Assigned task — Since only the total is wanted, give the number of lines in the listing below that hold the string "createAsyncIterable" and add nothing.

★ ★ ★ ★ ★

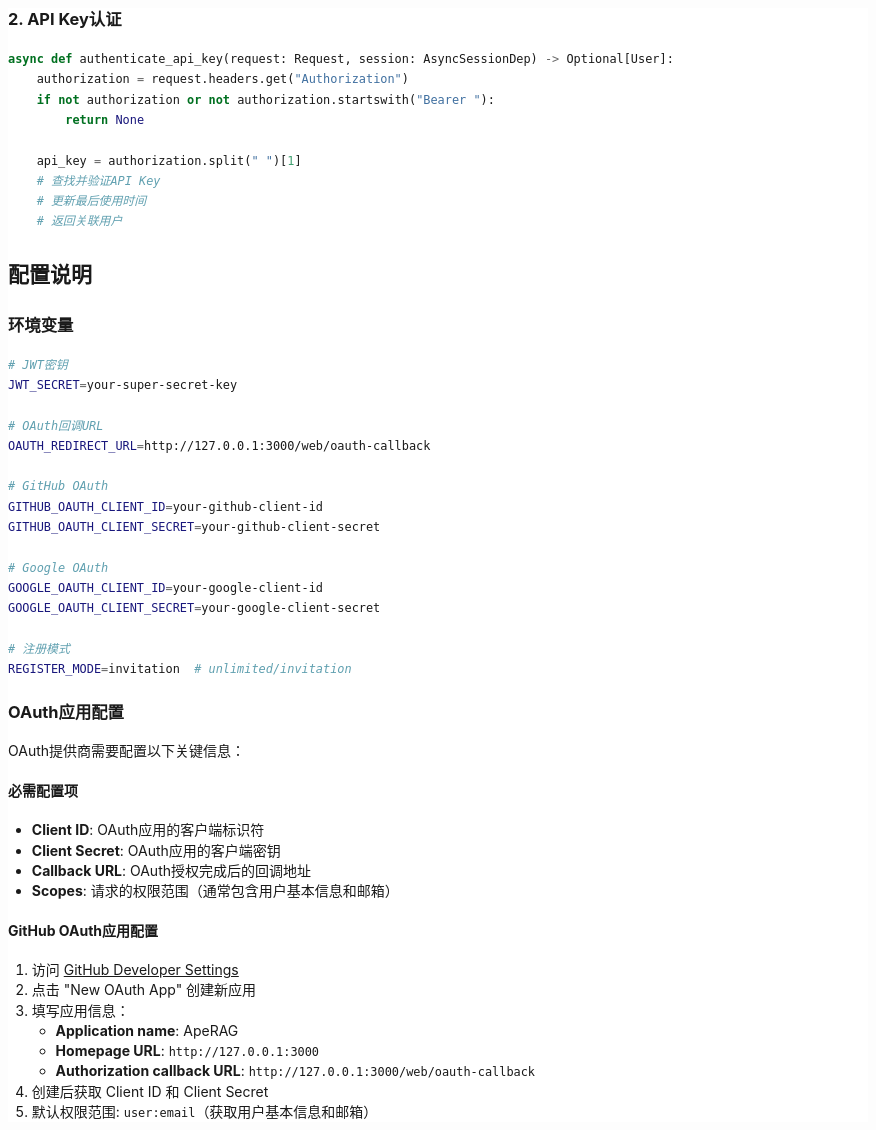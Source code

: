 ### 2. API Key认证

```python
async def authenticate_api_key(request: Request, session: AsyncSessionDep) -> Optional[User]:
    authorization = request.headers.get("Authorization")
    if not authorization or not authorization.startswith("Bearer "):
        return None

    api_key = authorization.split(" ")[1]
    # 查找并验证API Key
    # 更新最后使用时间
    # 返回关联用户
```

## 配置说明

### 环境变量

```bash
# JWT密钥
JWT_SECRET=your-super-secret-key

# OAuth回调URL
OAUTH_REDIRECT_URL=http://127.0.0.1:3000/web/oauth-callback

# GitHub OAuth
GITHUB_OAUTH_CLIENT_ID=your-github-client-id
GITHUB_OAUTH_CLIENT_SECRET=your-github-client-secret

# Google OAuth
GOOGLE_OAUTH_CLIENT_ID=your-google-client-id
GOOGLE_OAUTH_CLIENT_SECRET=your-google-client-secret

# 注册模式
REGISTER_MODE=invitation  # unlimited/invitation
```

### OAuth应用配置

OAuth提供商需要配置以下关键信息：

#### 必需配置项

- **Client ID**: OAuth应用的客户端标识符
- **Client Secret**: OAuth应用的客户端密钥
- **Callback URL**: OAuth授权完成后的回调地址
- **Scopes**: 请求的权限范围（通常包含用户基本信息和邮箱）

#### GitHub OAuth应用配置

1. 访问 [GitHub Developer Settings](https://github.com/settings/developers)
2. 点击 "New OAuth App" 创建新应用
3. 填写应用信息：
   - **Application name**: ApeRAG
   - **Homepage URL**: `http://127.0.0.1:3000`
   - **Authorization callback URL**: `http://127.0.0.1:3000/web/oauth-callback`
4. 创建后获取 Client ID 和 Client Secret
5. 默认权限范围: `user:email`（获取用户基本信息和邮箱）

★ ★ ★ ★ ★

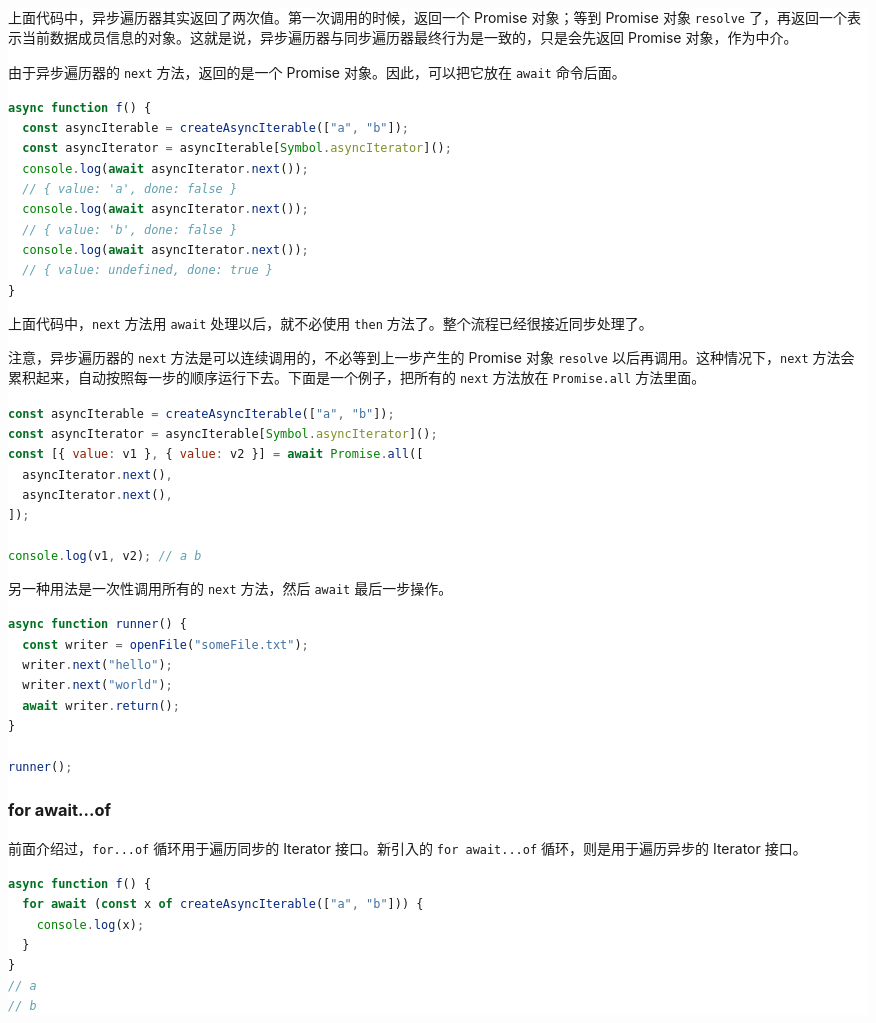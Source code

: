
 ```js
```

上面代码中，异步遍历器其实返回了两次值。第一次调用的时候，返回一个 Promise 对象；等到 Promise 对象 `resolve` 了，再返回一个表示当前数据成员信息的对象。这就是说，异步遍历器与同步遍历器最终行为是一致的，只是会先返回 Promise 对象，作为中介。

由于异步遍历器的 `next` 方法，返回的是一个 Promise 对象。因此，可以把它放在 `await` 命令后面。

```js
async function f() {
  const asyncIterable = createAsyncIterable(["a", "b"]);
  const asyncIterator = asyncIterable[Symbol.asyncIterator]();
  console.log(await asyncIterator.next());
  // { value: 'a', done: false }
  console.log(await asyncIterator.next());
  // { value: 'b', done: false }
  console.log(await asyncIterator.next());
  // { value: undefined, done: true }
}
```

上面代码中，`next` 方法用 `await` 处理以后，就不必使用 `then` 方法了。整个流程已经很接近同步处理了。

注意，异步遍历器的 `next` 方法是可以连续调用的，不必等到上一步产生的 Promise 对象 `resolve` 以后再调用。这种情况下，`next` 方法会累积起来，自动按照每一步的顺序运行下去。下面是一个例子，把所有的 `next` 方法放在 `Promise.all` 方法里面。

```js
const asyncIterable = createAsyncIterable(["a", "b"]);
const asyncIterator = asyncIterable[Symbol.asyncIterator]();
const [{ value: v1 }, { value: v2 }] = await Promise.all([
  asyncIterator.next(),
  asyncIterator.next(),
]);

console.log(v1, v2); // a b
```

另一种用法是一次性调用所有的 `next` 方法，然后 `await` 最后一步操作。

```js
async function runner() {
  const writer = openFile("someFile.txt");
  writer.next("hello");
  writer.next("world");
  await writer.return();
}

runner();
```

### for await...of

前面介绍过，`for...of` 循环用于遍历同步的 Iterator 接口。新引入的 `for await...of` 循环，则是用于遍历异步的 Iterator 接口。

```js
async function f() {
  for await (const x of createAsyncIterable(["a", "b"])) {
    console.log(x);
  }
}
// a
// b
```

★ ★ ★ ★ ★

Result for this task — 3